Directions for this task
From the line containing "- Memory usage monitoring" to the line containing "##Great Job, Folks" in the entries below, reproduce every line exactly, ends included. Nothing else belongs in the copy, and no pictures.

(Entries taken from a collection)
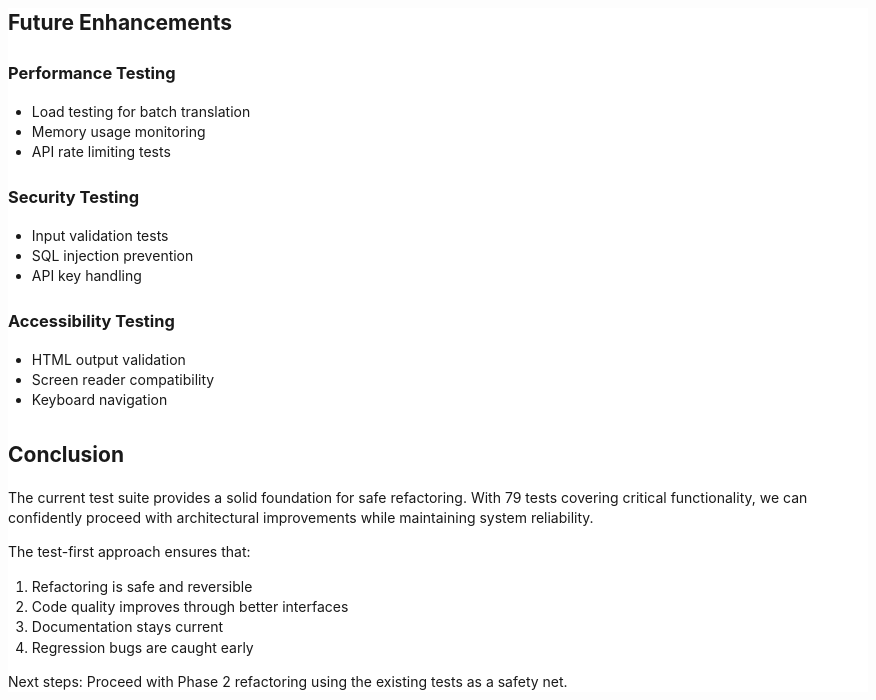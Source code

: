 ## Future Enhancements

### Performance Testing
- Load testing for batch translation
- Memory usage monitoring
- API rate limiting tests

### Security Testing
- Input validation tests
- SQL injection prevention
- API key handling

### Accessibility Testing
- HTML output validation
- Screen reader compatibility
- Keyboard navigation

## Conclusion

The current test suite provides a solid foundation for safe refactoring. With 79 tests covering critical functionality, we can confidently proceed with architectural improvements while maintaining system reliability.

The test-first approach ensures that:
1. Refactoring is safe and reversible
2. Code quality improves through better interfaces
3. Documentation stays current
4. Regression bugs are caught early

Next steps: Proceed with Phase 2 refactoring using the existing tests as a safety net.

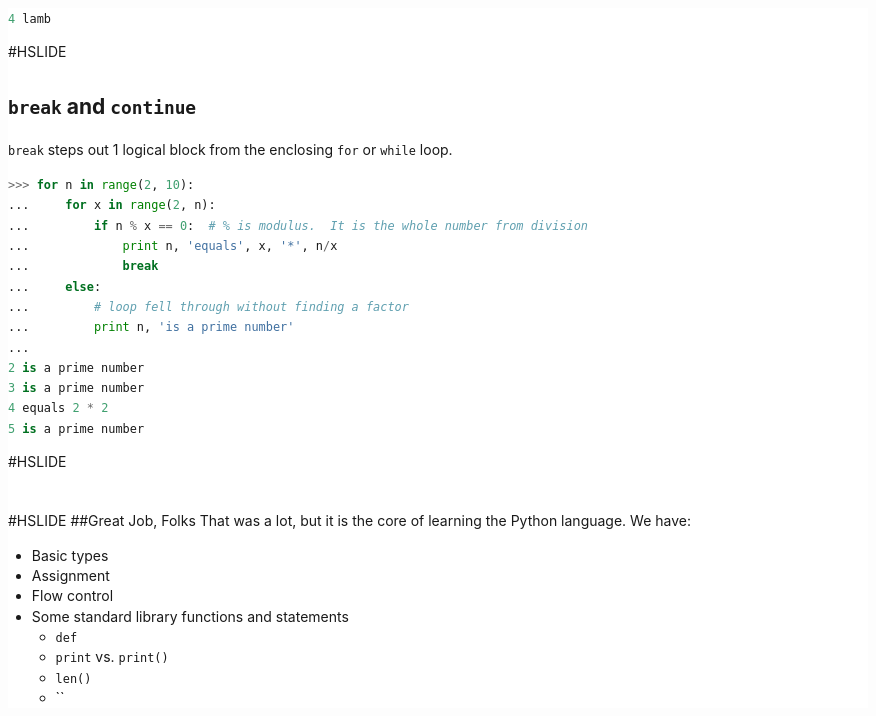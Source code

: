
 ```python
4 lamb
```

#HSLIDE
## `break` and `continue`
`break` steps out 1 logical block from the enclosing `for` or `while` loop.
```python
>>> for n in range(2, 10):
...     for x in range(2, n):
...         if n % x == 0:  # % is modulus.  It is the whole number from division
...             print n, 'equals', x, '*', n/x
...             break
...     else:
...         # loop fell through without finding a factor
...         print n, 'is a prime number'
...
2 is a prime number
3 is a prime number
4 equals 2 * 2
5 is a prime number
```

#HSLIDE
# #

#HSLIDE
##Great Job, Folks
That was a lot, but it is the core of learning the Python language.
We have:
* Basic types
* Assignment
* Flow control
* Some standard library functions and statements
  + `def`
  + `print` vs. `print()`
  + `len()`
  + ``
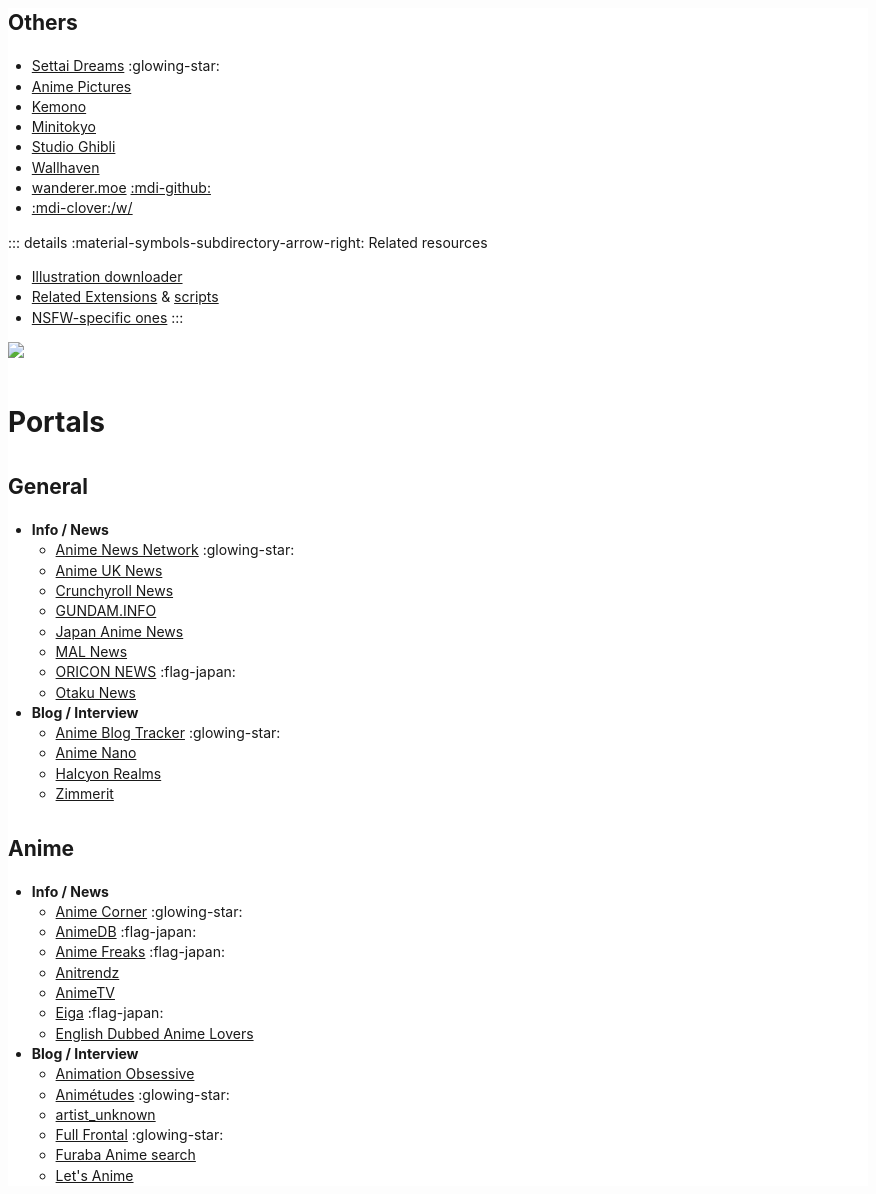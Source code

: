 ## Others
- [Settai Dreams](https://setteidreams.net/) :glowing-star:
- [Anime Pictures](https://anime-pictures.net/) <Badge type="green" text="SFW" />
- [Kemono](https://kemono.su/)
- [Minitokyo](http://www.minitokyo.net/)
- [Studio Ghibli](https://www.ghibli.jp/info/013772/) <Badge type="green" text="SFW" />
- [Wallhaven](https://wallhaven.cc/)
- [wanderer.moe](https://wanderer.moe/) [:mdi-github:](https://github.com/wanderer-moe/site)
- [:mdi-clover:/w/](http://catalog.neet.tv/w/) <Badge type="danger" icon="i-mingcute-skull-fill" text="NSFL" />

::: details :material-symbols-subdirectory-arrow-right: Related resources
- [Illustration downloader](/software.md#image)
- [Related Extensions](/tools.md#image-1) & [scripts](/tools.md#imageboards)
- [NSFW-specific ones](/nsfw.md#illustrations)
:::


![](/banner/portals.webp)
# Portals

## General

- **Info / News**
  - [Anime News Network](https://www.animenewsnetwork.com/) :glowing-star: <Badge type="tip" icon="i-mdi-twitter" text="Twitter" link="https://x.com/anime" />
  - [Anime UK News](https://animeuknews.net/)
  - [Crunchyroll News](https://www.crunchyroll.com/news)
  - [GUNDAM.INFO](https://en.gundam.info/)
  - [Japan Anime News](https://us.oricon-group.com/) <Badge type="tip" icon="i-mdi-twitter" text="Twitter" link="https://x.com/JapanAnimeNews_" />
  - [MAL News](https://myanimelist.net/news) <Badge type="tip" icon="i-mdi-twitter" text="Twitter" link="https://x.com/myanimelist" />
  - [ORICON NEWS](https://www.oricon.co.jp/) :flag-japan:
  - [Otaku News](https://www.otakunews.com/)
- **Blog / Interview**
  - [Anime Blog Tracker](https://aniblogtracker.com/) :glowing-star: <Badge text="Aggregator" /> 
  - [Anime Nano](https://www.animenano.com/) <Badge text="Aggregator" />
  - [Halcyon Realms](https://halcyonrealms.com/)
  - [Zimmerit](https://www.zimmerit.moe/)

## Anime

- **Info / News**
  - [Anime Corner](https://animecorner.me/) :glowing-star: <Badge type="tip" icon="i-mdi-twitter" text="Twitter" link="https://x.com/animecorner_ac" />
  - [AnimeDB](https://animedb.jp/) :flag-japan:
  - [Anime Freaks](https://times.abema.tv/anime) :flag-japan:
  - [Anitrendz](https://anitrendz.net/news/) <Badge type="tip" icon="i-mdi-twitter" text="Twitter" link="https://x.com/anitrendz" />
  - [AnimeTV](https://animetv-jp.net/) <Badge type="tip" icon="i-mdi-twitter" text="Twitter" link="https://x.com/animetv_jp" />
  - [Eiga](https://anime.eiga.com/) :flag-japan:
  - [English Dubbed Anime Lovers](https://english-dubbed.com/)
- **Blog / Interview**
  - [Animation Obsessive](https://animationobsessive.substack.com/)
  - [Animétudes](https://animetudes.com/) :glowing-star:
  - [artist_unknown](https://artistunknown.info/)
  - [Full Frontal](https://fullfrontal.moe/) :glowing-star:
  - [Furaba Anime search](https://furaba-animeseichi.blog.jp/)
  - [Let's Anime](https://letsanime.blogspot.com/)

Expected output
- Memory usage monitoring
- API rate limiting tests

### Security Testing
- Input validation tests
- SQL injection prevention
- API key handling

### Accessibility Testing
- HTML output validation
- Screen reader compatibility
- Keyboard navigation

## Conclusion

The current test suite provides a solid foundation for safe refactoring. With 79 tests covering critical functionality, we can confidently proceed with architectural improvements while maintaining system reliability.

The test-first approach ensures that:
1. Refactoring is safe and reversible
2. Code quality improves through better interfaces
3. Documentation stays current
4. Regression bugs are caught early

Next steps: Proceed with Phase 2 refactoring using the existing tests as a safety net.

Source code

:
 ```python
4 lamb
```

#HSLIDE
## `break` and `continue`
`break` steps out 1 logical block from the enclosing `for` or `while` loop.
```python
>>> for n in range(2, 10):
...     for x in range(2, n):
...         if n % x == 0:  # % is modulus.  It is the whole number from division
...             print n, 'equals', x, '*', n/x
...             break
...     else:
...         # loop fell through without finding a factor
...         print n, 'is a prime number'
...
2 is a prime number
3 is a prime number
4 equals 2 * 2
5 is a prime number
```

#HSLIDE
# #

#HSLIDE
##Great Job, Folks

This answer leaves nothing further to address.